Abstract
For the past few years more and more new cytotoxic agents active in the treatment of hematological malignancies have been synthesized and become available for either in vitro studies or clinical trials. Among them the class of antineoplastic drugs belonging to the purine nucleoside analogues group (PNAs) plays an important role. Three of them: pentostatin (DCF), cladribine (2-CdA) and fludarabine (FA) were approved by Food and Drug Administration (FDA) for the treatment of hematological malignancies. Recently three novel PNAs: clofarabine (CAFdA), nelarabine (ara-G) and forodesine (immucillin H, BCX-1777) have been synthesized and introduced into preclinical studies and clinical trials. These agents seem to be useful mainly for the treatment of human T-cell proliferative disorders and they are currently undergoing clinical trials in lymphoid malignancies. However, there are also several studies suggesting the role of these drugs in B-cell malignancies.
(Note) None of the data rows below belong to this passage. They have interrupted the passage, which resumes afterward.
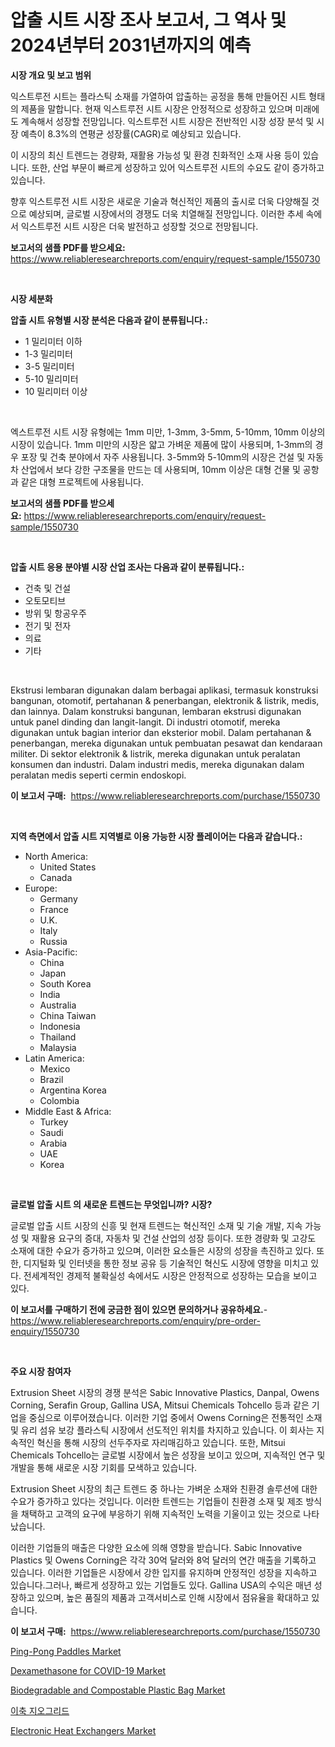 <p><h1>압출 시트 시장 조사 보고서, 그 역사 및 2024년부터 2031년까지의 예측</h1></p><p><strong>시장 개요 및 보고 범위</strong></p>
<p><p>익스트루전 시트는 플라스틱 소재를 가열하여 압출하는 공정을 통해 만들어진 시트 형태의 제품을 말합니다. 현재 익스트루전 시트 시장은 안정적으로 성장하고 있으며 미래에도 계속해서 성장할 전망입니다. 익스트루전 시트 시장은 전반적인 시장 성장 분석 및 시장 예측이 8.3%의 연평균 성장률(CAGR)로 예상되고 있습니다.</p><p>이 시장의 최신 트렌드는 경량화, 재활용 가능성 및 환경 친화적인 소재 사용 등이 있습니다. 또한, 산업 부문이 빠르게 성장하고 있어 익스트루전 시트의 수요도 같이 증가하고 있습니다.</p><p>향후 익스트루전 시트 시장은 새로운 기술과 혁신적인 제품의 출시로 더욱 다양해질 것으로 예상되며, 글로벌 시장에서의 경쟁도 더욱 치열해질 전망입니다. 이러한 추세 속에서 익스트루전 시트 시장은 더욱 발전하고 성장할 것으로 전망됩니다.</p></p>
<p><strong>보고서의 샘플 PDF를 받으세요:</strong> <a href="https://www.reliableresearchreports.com/enquiry/request-sample/1550730">https://www.reliableresearchreports.com/enquiry/request-sample/1550730</a></p>
<p>&nbsp;</p>
<p><strong>시장 세분화</strong></p>
<p><strong>압출 시트 유형별 시장 분석은 다음과 같이 분류됩니다.:</strong></p>
<p><ul><li>1 밀리미터 이하</li><li>1-3 밀리미터</li><li>3-5 밀리미터</li><li>5-10 밀리미터</li><li>10 밀리미터 이상</li></ul></p>
<p>&nbsp;</p>
<p><p>엑스트루전 시트 시장 유형에는 1mm 미만, 1-3mm, 3-5mm, 5-10mm, 10mm 이상의 시장이 있습니다. 1mm 미만의 시장은 얇고 가벼운 제품에 많이 사용되며, 1-3mm의 경우 포장 및 건축 분야에서 자주 사용됩니다. 3-5mm와 5-10mm의 시장은 건설 및 자동차 산업에서 보다 강한 구조물을 만드는 데 사용되며, 10mm 이상은 대형 건물 및 공항과 같은 대형 프로젝트에 사용됩니다.</p></p>
<p><strong>보고서의 샘플 PDF를 받으세요:</strong>&nbsp;<a href="https://www.reliableresearchreports.com/enquiry/request-sample/1550730">https://www.reliableresearchreports.com/enquiry/request-sample/1550730</a></p>
<p>&nbsp;</p>
<p><strong> 압출 시트 응용 분야별 시장 산업 조사는 다음과 같이 분류됩니다.:</strong></p>
<p><ul><li>건축 및 건설</li><li>오토모티브</li><li>방위 및 항공우주</li><li>전기 및 전자</li><li>의료</li><li>기타</li></ul></p>
<p>&nbsp;</p>
<p><p>Ekstrusi lembaran digunakan dalam berbagai aplikasi, termasuk konstruksi bangunan, otomotif, pertahanan & penerbangan, elektronik & listrik, medis, dan lainnya. Dalam konstruksi bangunan, lembaran ekstrusi digunakan untuk panel dinding dan langit-langit. Di industri otomotif, mereka digunakan untuk bagian interior dan eksterior mobil. Dalam pertahanan & penerbangan, mereka digunakan untuk pembuatan pesawat dan kendaraan militer. Di sektor elektronik & listrik, mereka digunakan untuk peralatan konsumen dan industri. Dalam industri medis, mereka digunakan dalam peralatan medis seperti cermin endoskopi.</p></p>
<p><strong>이 보고서 구매:</strong>&nbsp; <a href="https://www.reliableresearchreports.com/purchase/1550730">https://www.reliableresearchreports.com/purchase/1550730</a></p>
<p>&nbsp;</p>
<p><strong>지역 측면에서 압출 시트 지역별로 이용 가능한 시장 플레이어는 다음과 같습니다.:</strong></p>
<p><ul>
    <li>
        North America:
        <ul>
            <li>United States</li>
            <li>Canada</li>
        </ul>
    </li>
    <li>
        Europe:
        <ul>
            <li>Germany</li>
            <li>France</li>
            <li>U.K.</li>
            <li>Italy</li>
            <li>Russia</li>
        </ul>
    </li>
    <li>
        Asia-Pacific:
        <ul>
            <li>China</li>
            <li>Japan</li>
            <li>South Korea</li>
            <li>India</li>
            <li>Australia</li>
            <li>China Taiwan</li>
            <li>Indonesia</li>
            <li>Thailand</li>
            <li>Malaysia</li>
        </ul>
    </li>
    <li>
        Latin America:
        <ul>
            <li>Mexico</li>
            <li>Brazil</li>
            <li>Argentina Korea</li>
            <li>Colombia</li>
        </ul>
    </li>
    <li>
        Middle East & Africa:
        <ul>
            <li>Turkey</li>
            <li>Saudi</li>
            <li>Arabia</li>
            <li>UAE</li>
            <li>Korea</li>
        </ul>
    </li>
    </ul></p>
<p>&nbsp;</p>
<p><strong>글로벌 압출 시트 의 새로운 트렌드는 무엇입니까? 시장?</strong></p>
<p><p>글로벌 압출 시트 시장의 신흥 및 현재 트렌드는 혁신적인 소재 및 기술 개발, 지속 가능성 및 재활용 요구의 증대, 자동차 및 건설 산업의 성장 등이다. 또한 경량화 및 고강도 소재에 대한 수요가 증가하고 있으며, 이러한 요소들은 시장의 성장을 촉진하고 있다. 또한, 디지털화 및 인터넷을 통한 정보 공유 등 기술적인 혁신도 시장에 영향을 미치고 있다. 전세계적인 경제적 불확실성 속에서도 시장은 안정적으로 성장하는 모습을 보이고 있다.</p></p>
<p><strong>이 보고서를 구매하기 전에 궁금한 점이 있으면 문의하거나 공유하세요.</strong>- <a href="https://www.reliableresearchreports.com/enquiry/pre-order-enquiry/1550730">https://www.reliableresearchreports.com/enquiry/pre-order-enquiry/1550730</a></p>
<p>&nbsp;</p>
<p><strong>주요 시장 참여자</strong></p>
<p><p>Extrusion Sheet 시장의 경쟁 분석은 Sabic Innovative Plastics, Danpal, Owens Corning, Serafin Group, Gallina USA, Mitsui Chemicals Tohcello 등과 같은 기업을 중심으로 이루어졌습니다. 이러한 기업 중에서 Owens Corning은 전통적인 소재 및 유리 섬유 보강 플라스틱 시장에서 선도적인 위치를 차지하고 있습니다. 이 회사는 지속적인 혁신을 통해 시장의 선두주자로 자리매김하고 있습니다. 또한, Mitsui Chemicals Tohcello는 글로벌 시장에서 높은 성장을 보이고 있으며, 지속적인 연구 및 개발을 통해 새로운 시장 기회를 모색하고 있습니다.</p><p>Extrusion Sheet 시장의 최근 트렌드 중 하나는 가벼운 소재와 친환경 솔루션에 대한 수요가 증가하고 있다는 것입니다. 이러한 트렌드는 기업들이 친환경 소재 및 제조 방식을 채택하고 고객의 요구에 부응하기 위해 지속적인 노력을 기울이고 있는 것으로 나타났습니다.</p><p>이러한 기업들의 매출은 다양한 요소에 의해 영향을 받습니다. Sabic Innovative Plastics 및 Owens Corning은 각각 30억 달러와 8억 달러의 연간 매출을 기록하고 있습니다. 이러한 기업들은 시장에서 강한 입지를 유지하며 안정적인 성장을 지속하고 있습니다.그러나, 빠르게 성장하고 있는 기업들도 있다. Gallina USA의 수익은 매년 성장하고 있으며, 높은 품질의 제품과 고객서비스로 인해 시장에서 점유율을 확대하고 있습니다.</p></p>
<p><strong>이 보고서 구매:</strong>&nbsp;&nbsp;<a href="https://www.reliableresearchreports.com/purchase/1550730">https://www.reliableresearchreports.com/purchase/1550730</a></p>
<p><p><a href="https://github.com/sonuprakash1/Market-Research-Report-List-2/blob/main/ping-pong-paddles-market.md">Ping-Pong Paddles Market</a></p><p><a href="https://issuu.com/reportprime-2/docs/dexamethasone-for-covid-19-market-size-2030.pptx">Dexamethasone for COVID-19 Market</a></p><p><a href="https://github.com/jhcraigie/Market-Research-Report-List-2/blob/main/biodegradable-and-compostable-plastic-bag-market.md">Biodegradable and Compostable Plastic Bag Market</a></p><p><a href="https://github.com/jntpkh496620/Market-Research-Report-List-1/blob/main/53671276267.md">이축 지오그리드</a></p><p><a href="https://issuu.com/reportprime-2/docs/electronic-heat-exchangers-market-size-2030.pptx">Electronic Heat Exchangers Market</a></p></p>
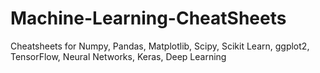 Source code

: # Machine-Learning-CheatSheets
Cheatsheets for Numpy, Pandas, Matplotlib, Scipy, Scikit Learn, ggplot2, TensorFlow, Neural Networks, Keras, Deep Learning
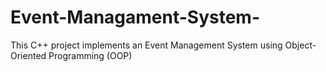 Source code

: # Event-Managament-System-
This C++ project implements an Event Management System using Object-Oriented Programming (OOP)
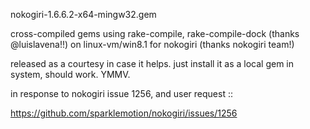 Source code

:  nokogiri-1.6.6.2-x64-mingw32.gem 
 
cross-compiled gems using rake-compile, rake-compile-dock (thanks @luislavena!!) on linux-vm/win8.1 for nokogiri (thanks nokogiri team!)

released as a courtesy in case it helps.  just install it as a local gem in system, should work.  YMMV.

in response to nokogiri issue 1256, and user request ::

https://github.com/sparklemotion/nokogiri/issues/1256
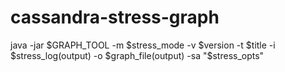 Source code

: # cassandra-stress-graph

java -jar $GRAPH_TOOL -m $stress_mode -v $version -t $title -i $stress_log(output) -o $graph_file(output) -sa "$stress_opts"
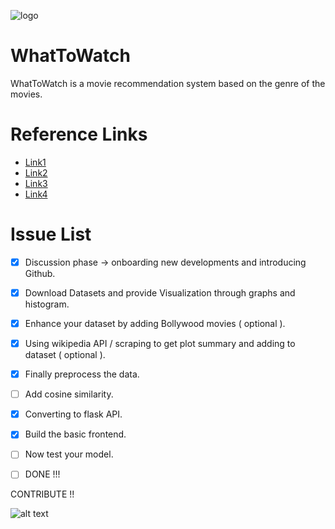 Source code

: ![logo](https://hacktoberfest.digitalocean.com/assets/HF-full-logo-b05d5eb32b3f3ecc9b2240526104cf4da3187b8b61963dd9042fdc2536e4a76c.svg)

# WhatToWatch
WhatToWatch is a movie recommendation system based on the genre of the movies.

# Reference Links

* [Link1](https://www.geeksforgeeks.org/python-implementation-of-movie-recommender-system/?ref=rp)
* [Link2](https://www.geeksforgeeks.org/movie-recommender-based-on-plot-summary-using-tf-idf-vectorization-and-cosine-similarity/?ref=rp)
* [Link3](https://www.mygreatlearning.com/blog/masterclass-on-movie-recommendation-system/)
* [Link4](https://emerj.com/ai-sector-overviews/use-cases-recommendation-systems/)

# Issue List

 - [x] Discussion phase -> onboarding new developments and introducing Github.
 - [x] Download Datasets and provide Visualization through graphs and histogram.
 - [x] Enhance your dataset by adding Bollywood movies ( optional ).
 - [x] Using wikipedia API / scraping to get plot summary and adding to dataset ( optional ).
 - [x] Finally preprocess the data.
 - [ ] Add cosine similarity.
 - [X] Converting to flask API.
 - [X]  Build the basic frontend.
 - [ ] Now test your model.
 - [ ] DONE !!! 


CONTRIBUTE !! 

![alt text](https://github.com/agarwalharshprakash/WhatToWatch/blob/master/Screenshot(43).png?raw=true)

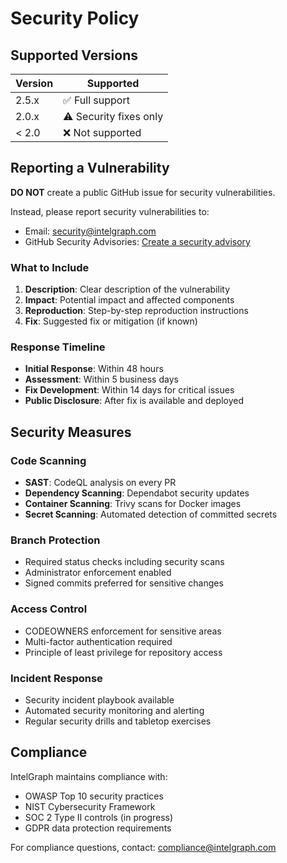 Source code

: # Security Policy

## Supported Versions

| Version | Supported              |
| ------- | ---------------------- |
| 2.5.x   | ✅ Full support        |
| 2.0.x   | ⚠️ Security fixes only |
| < 2.0   | ❌ Not supported       |

## Reporting a Vulnerability

**DO NOT** create a public GitHub issue for security vulnerabilities.

Instead, please report security vulnerabilities to:

- Email: security@intelgraph.com
- GitHub Security Advisories: [Create a security advisory](https://github.com/BrianCLong/intelgraph/security/advisories)

### What to Include

1. **Description**: Clear description of the vulnerability
2. **Impact**: Potential impact and affected components
3. **Reproduction**: Step-by-step reproduction instructions
4. **Fix**: Suggested fix or mitigation (if known)

### Response Timeline

- **Initial Response**: Within 48 hours
- **Assessment**: Within 5 business days
- **Fix Development**: Within 14 days for critical issues
- **Public Disclosure**: After fix is available and deployed

## Security Measures

### Code Scanning

- **SAST**: CodeQL analysis on every PR
- **Dependency Scanning**: Dependabot security updates
- **Container Scanning**: Trivy scans for Docker images
- **Secret Scanning**: Automated detection of committed secrets

### Branch Protection

- Required status checks including security scans
- Administrator enforcement enabled
- Signed commits preferred for sensitive changes

### Access Control

- CODEOWNERS enforcement for sensitive areas
- Multi-factor authentication required
- Principle of least privilege for repository access

### Incident Response

- Security incident playbook available
- Automated security monitoring and alerting
- Regular security drills and tabletop exercises

## Compliance

IntelGraph maintains compliance with:

- OWASP Top 10 security practices
- NIST Cybersecurity Framework
- SOC 2 Type II controls (in progress)
- GDPR data protection requirements

For compliance questions, contact: compliance@intelgraph.com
This review will summarize current knowledge concerning the mechanism of action, pharmacologic properties, clinical activity and toxicity of PNAs accepted for use in clinical practice, as well as new agents available for clinical trials.
Highlights
For the past few years more and more new cytotoxic agents active in the treatment of hematological malignancies have been synthesized and become available for either in vitro studies or clinical trials
Several in vitro and in vivo studies have shown a synergy between purine nucleoside analogues group (PNAs) and other chemotherapeutic agents and monoclonal antibodies active in hematological malignancies
PNAs alone or in combinations with other agents are the drugs of choice in hairy cell leukemia (HCL), chronic lymphocytic leukemia (CLL) and non-Hodgkin’s lymphomas (NHL)
Summary
As it was mention above, the PNAs share several similar characteristics including transportation into the cells, phosphorylation to monophosphates by cytosolic dCK or mitochondrial deoxyguanosine kinase (dGK) and dephosphorylation by 5’-NT. The main role in the mechanism of PNA activity plays induction of apoptosis which is the end-point of their action This proces takes place mainly through the intristic pathway, via modulation of P53 expression or directly via binding to proteins located in mitochondrial membrane, leading to changes in mitochondrial membrane permeability. ABCG2 (breast cancer resistance protein), like a first transporter directly linked to the efflux of nucleoside monophosphate analogues from mammalian cells-MRP4 (multidrug resistance protein), transport and confer resistance to PNA. These two transporeters work in parallel to affect drug cytotoxicity and tissue distribution [26]. MRP4 dramatically reduces MRP4 function by impairing its cell membrane localization [27]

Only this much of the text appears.